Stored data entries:

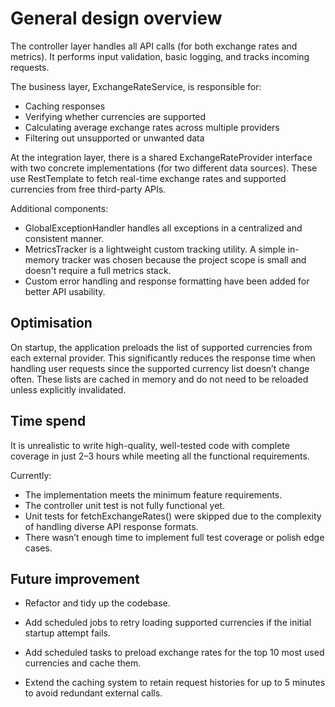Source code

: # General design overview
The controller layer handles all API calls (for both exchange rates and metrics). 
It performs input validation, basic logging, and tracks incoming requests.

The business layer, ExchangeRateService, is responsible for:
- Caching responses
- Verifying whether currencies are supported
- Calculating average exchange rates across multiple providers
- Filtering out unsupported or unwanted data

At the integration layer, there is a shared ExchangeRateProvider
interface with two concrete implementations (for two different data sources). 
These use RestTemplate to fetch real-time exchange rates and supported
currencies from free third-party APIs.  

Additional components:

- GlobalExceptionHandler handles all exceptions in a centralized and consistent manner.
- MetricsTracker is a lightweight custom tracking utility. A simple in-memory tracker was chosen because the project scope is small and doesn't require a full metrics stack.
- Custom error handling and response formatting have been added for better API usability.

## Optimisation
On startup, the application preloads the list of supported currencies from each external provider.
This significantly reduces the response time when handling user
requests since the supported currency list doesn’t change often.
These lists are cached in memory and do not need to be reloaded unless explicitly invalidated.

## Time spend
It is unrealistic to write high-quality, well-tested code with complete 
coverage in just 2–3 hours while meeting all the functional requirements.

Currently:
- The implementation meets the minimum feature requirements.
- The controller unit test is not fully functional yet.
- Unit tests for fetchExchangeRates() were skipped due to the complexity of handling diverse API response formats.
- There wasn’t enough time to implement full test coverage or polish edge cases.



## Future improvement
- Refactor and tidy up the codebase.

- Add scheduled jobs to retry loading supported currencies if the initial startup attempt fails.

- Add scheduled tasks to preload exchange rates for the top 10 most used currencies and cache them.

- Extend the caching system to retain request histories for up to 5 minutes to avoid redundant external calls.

- _PROBLEM DETAILS_
Which lines in the data above hold the word "with"? Return each of them.

- _RESPONSE BELOW_
interface with two concrete implementations (for two different data sources). 
It is unrealistic to write high-quality, well-tested code with complete 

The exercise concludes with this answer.